Items listed in a dataset:
*** Block opens ***
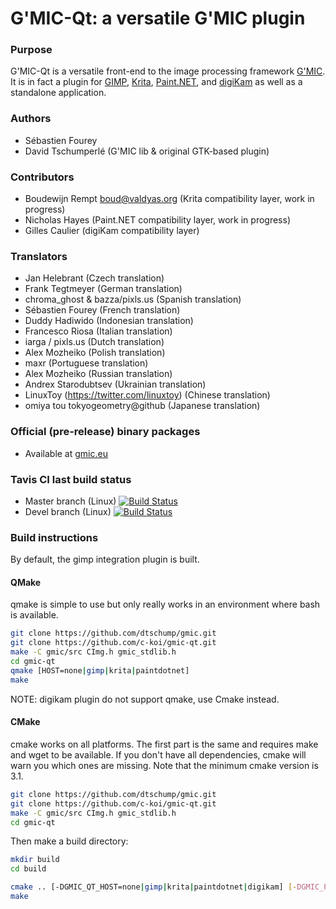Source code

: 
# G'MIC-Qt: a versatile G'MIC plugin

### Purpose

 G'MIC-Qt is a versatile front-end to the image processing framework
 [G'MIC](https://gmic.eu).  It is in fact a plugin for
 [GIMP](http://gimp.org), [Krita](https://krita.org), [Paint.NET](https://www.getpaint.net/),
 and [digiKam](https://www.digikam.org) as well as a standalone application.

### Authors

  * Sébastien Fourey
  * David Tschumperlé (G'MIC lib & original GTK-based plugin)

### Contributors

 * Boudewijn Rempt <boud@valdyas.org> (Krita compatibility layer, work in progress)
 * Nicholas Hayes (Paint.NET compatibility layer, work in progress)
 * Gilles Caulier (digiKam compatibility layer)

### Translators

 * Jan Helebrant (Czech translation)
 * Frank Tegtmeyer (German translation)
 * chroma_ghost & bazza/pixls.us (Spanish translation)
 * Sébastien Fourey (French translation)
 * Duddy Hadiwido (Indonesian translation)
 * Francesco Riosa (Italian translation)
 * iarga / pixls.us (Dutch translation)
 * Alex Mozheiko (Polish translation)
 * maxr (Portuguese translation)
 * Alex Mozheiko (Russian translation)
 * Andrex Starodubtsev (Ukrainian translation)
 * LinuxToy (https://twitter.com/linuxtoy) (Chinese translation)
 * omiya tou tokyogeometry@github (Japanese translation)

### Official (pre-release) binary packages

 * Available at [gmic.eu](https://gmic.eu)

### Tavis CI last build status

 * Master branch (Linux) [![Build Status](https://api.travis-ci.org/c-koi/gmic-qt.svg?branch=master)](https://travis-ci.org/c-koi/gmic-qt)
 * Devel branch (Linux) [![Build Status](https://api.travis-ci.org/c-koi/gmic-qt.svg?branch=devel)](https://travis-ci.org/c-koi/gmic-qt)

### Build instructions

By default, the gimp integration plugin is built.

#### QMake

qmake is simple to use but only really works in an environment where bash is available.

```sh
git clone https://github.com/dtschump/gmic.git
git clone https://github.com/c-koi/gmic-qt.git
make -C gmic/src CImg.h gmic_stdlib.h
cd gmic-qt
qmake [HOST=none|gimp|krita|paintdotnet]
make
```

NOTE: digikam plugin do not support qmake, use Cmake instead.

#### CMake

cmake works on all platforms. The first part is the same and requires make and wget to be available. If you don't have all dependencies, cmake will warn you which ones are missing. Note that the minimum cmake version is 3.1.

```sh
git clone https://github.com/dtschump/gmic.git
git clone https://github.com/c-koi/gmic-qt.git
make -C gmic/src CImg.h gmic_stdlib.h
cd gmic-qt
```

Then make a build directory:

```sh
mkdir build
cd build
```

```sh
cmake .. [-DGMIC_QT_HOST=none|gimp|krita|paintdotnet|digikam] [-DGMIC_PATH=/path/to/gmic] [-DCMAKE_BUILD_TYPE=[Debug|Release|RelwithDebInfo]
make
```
*** Block closes ***
Without the pictures, repeat the entries above line by line, from the first through the one that contains "Starodubtsev (Ukrainian translation)", both ends included.

**Solution to the problem:**
Source code

: 
# G'MIC-Qt: a versatile G'MIC plugin

### Purpose

 G'MIC-Qt is a versatile front-end to the image processing framework
 [G'MIC](https://gmic.eu).  It is in fact a plugin for
 [GIMP](http://gimp.org), [Krita](https://krita.org), [Paint.NET](https://www.getpaint.net/),
 and [digiKam](https://www.digikam.org) as well as a standalone application.

### Authors

  * Sébastien Fourey
  * David Tschumperlé (G'MIC lib & original GTK-based plugin)

### Contributors

 * Boudewijn Rempt <boud@valdyas.org> (Krita compatibility layer, work in progress)
 * Nicholas Hayes (Paint.NET compatibility layer, work in progress)
 * Gilles Caulier (digiKam compatibility layer)

### Translators

 * Jan Helebrant (Czech translation)
 * Frank Tegtmeyer (German translation)
 * chroma_ghost & bazza/pixls.us (Spanish translation)
 * Sébastien Fourey (French translation)
 * Duddy Hadiwido (Indonesian translation)
 * Francesco Riosa (Italian translation)
 * iarga / pixls.us (Dutch translation)
 * Alex Mozheiko (Polish translation)
 * maxr (Portuguese translation)
 * Alex Mozheiko (Russian translation)
 * Andrex Starodubtsev (Ukrainian translation)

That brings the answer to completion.